The two lawsuits against Swift are separate, but the lawyers describe both as painting a picture of a company that, after it was purchased by Hicks's HM Capital Partners, systematically and deliberately purged injured legal resident workers and replaced them with illegal Guatemalans. "When the venture capital cowboys come to town, they know where to find the money," Reyes says of the Dallas investment firm.

"What really upsets me is that ICE arrests all these immigrants working in terrible conditions, and yet the CEOs in their suites are left untouched," Garcia says.

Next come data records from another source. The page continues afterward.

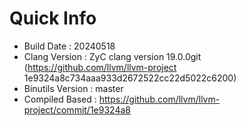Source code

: # Quick Info
* Build Date : 20240518
* Clang Version : ZyC clang version 19.0.0git (https://github.com/llvm/llvm-project 1e9324a8c734aaa933d2672522cc22d5022c6200)
* Binutils Version : master
* Compiled Based : https://github.com/llvm/llvm-project/commit/1e9324a8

A former worker who is not a plaintiff but says he'd like to join the RICO lawsuit says managers helped two of his friends who were in the country illegally get jobs at the plant. Genaro Cantú, a 37-year-old McAllen-born man who worked at the plant for 14 years, alleges it was common knowledge that Arriaga helped illegal immigrants get jobs. One day in 2003 or 2004, he says, he told Arriaga he had two friends who were looking for work but weren't legal residents. "He said each one would have to pay $1,000 and to just make sure that the Social Security numbers were real," Cantú claims. Arriaga allegedly told him to take the men to Leonore Hernandez, an employment manager who, according to a deposition, was later fired for taking kickbacks. Cantú says he went with the men and watched them pay her $1,000 each in cash. They'd bought stolen IDs from someone in Cactus, he says, and both were hired. The Mexican man has since left the plant, and the Guatemalan was fired after the raids, Cantú says.

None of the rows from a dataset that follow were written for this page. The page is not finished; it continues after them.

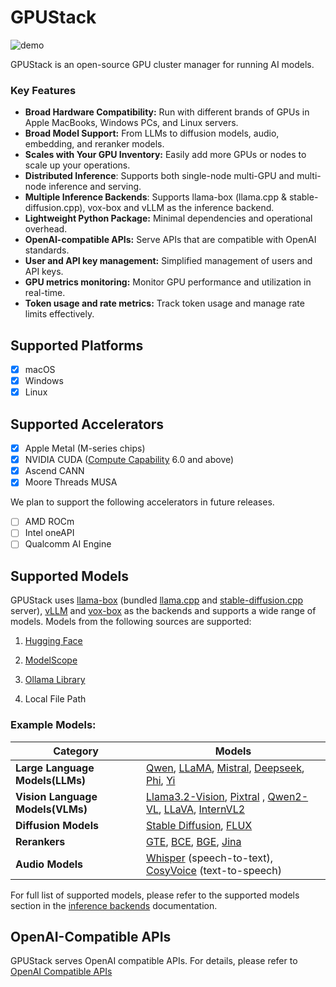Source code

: # GPUStack

![demo](assets/gpustack-demo.gif)

GPUStack is an open-source GPU cluster manager for running AI models.

### Key Features

- **Broad Hardware Compatibility:** Run with different brands of GPUs in Apple MacBooks, Windows PCs, and Linux servers.
- **Broad Model Support:** From LLMs to diffusion models, audio, embedding, and reranker models.
- **Scales with Your GPU Inventory:** Easily add more GPUs or nodes to scale up your operations.
- **Distributed Inference**: Supports both single-node multi-GPU and multi-node inference and serving.
- **Multiple Inference Backends**: Supports llama-box (llama.cpp & stable-diffusion.cpp), vox-box and vLLM as the inference backend.
- **Lightweight Python Package:** Minimal dependencies and operational overhead.
- **OpenAI-compatible APIs:** Serve APIs that are compatible with OpenAI standards.
- **User and API key management:** Simplified management of users and API keys.
- **GPU metrics monitoring:** Monitor GPU performance and utilization in real-time.
- **Token usage and rate metrics:** Track token usage and manage rate limits effectively.

## Supported Platforms

- [x] macOS
- [x] Windows
- [x] Linux

## Supported Accelerators

- [x] Apple Metal (M-series chips)
- [x] NVIDIA CUDA ([Compute Capability](https://developer.nvidia.com/cuda-gpus) 6.0 and above)
- [x] Ascend CANN
- [x] Moore Threads MUSA

We plan to support the following accelerators in future releases.

- [ ] AMD ROCm
- [ ] Intel oneAPI
- [ ] Qualcomm AI Engine

## Supported Models

GPUStack uses [llama-box](https://github.com/gpustack/llama-box) (bundled [llama.cpp](https://github.com/ggerganov/llama.cpp) and [stable-diffusion.cpp](https://github.com/leejet/stable-diffusion.cpp) server), [vLLM](https://github.com/vllm-project/vllm) and [vox-box](https://github.com/gpustack/vox-box) as the backends and supports a wide range of models. Models from the following sources are supported:

1. [Hugging Face](https://huggingface.co/)

2. [ModelScope](https://modelscope.cn/)

3. [Ollama Library](https://ollama.com/library)

4. Local File Path

### Example Models:

| **Category**                     | **Models**                                                                                                                                                                                                                                                                                                                                   |
| -------------------------------- | -------------------------------------------------------------------------------------------------------------------------------------------------------------------------------------------------------------------------------------------------------------------------------------------------------------------------------------------- |
| **Large Language Models(LLMs)**  | [Qwen](https://huggingface.co/models?search=Qwen/Qwen), [LLaMA](https://huggingface.co/meta-llama), [Mistral](https://huggingface.co/mistralai), [Deepseek](https://huggingface.co/models?search=deepseek-ai/deepseek), [Phi](https://huggingface.co/models?search=microsoft/phi), [Yi](https://huggingface.co/models?search=01-ai/Yi)       |
| **Vision Language Models(VLMs)** | [Llama3.2-Vision](https://huggingface.co/models?pipeline_tag=image-text-to-text&search=llama3.2), [Pixtral](https://huggingface.co/models?search=pixtral) , [Qwen2-VL](https://huggingface.co/models?search=Qwen/Qwen2-VL), [LLaVA](https://huggingface.co/models?search=llava), [InternVL2](https://huggingface.co/models?search=internvl2) |
| **Diffusion Models**             | [Stable Diffusion](https://huggingface.co/models?search=gpustack/stable-diffusion), [FLUX](https://huggingface.co/models?search=gpustack/flux)                                                                                                                                                                                               |
| **Rerankers**                    | [GTE](https://huggingface.co/gpustack/gte-multilingual-reranker-base-GGUF), [BCE](https://huggingface.co/gpustack/bce-reranker-base_v1-GGUF), [BGE](https://huggingface.co/gpustack/bge-reranker-v2-m3-GGUF), [Jina](https://huggingface.co/models?search=gpustack/jina)                                                                     |
| **Audio Models**                 | [Whisper](https://huggingface.co/models?search=Systran/faster) (speech-to-text), [CosyVoice](https://huggingface.co/models?search=FunAudioLLM/CosyVoice) (text-to-speech)                                                                                                                                                                    |

For full list of supported models, please refer to the supported models section in the [inference backends](./user-guide/inference-backends.md) documentation.

## OpenAI-Compatible APIs

GPUStack serves OpenAI compatible APIs. For details, please refer to [OpenAI Compatible APIs](./user-guide/openai-compatible-apis.md)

Asked if he was willing to tell his story on the record, Cantú replied, "I want to testify. I'll tell Arriaga to his face in court." The former worker says Arriaga fired him last July after he complained that he was doing the work of two people, though the manager told him he was being terminated for fighting. In a deposition, Arriaga denied all of these allegations. He didn't return phone calls from the newspaper requesting comment.

Numerous other former workers said it was common knowledge that a large number of employees were using stolen IDs. Serrato, the 62-year-old who worked in the hide department for 18 years, says his granddaughter's husband worked at the plant using someone else's Social Security number and discovered that child support was being withdrawn from his checks. Such accounts are similar to others chronicled by The Dallas Morning News last November. There was an Iraq war veteran who was jailed on a DWI-related offense he knew nothing about and a mother who nearly lost food stamps and Medicaid benefits because a Guatemalan immigrant was using her Social Security number to work at Swift.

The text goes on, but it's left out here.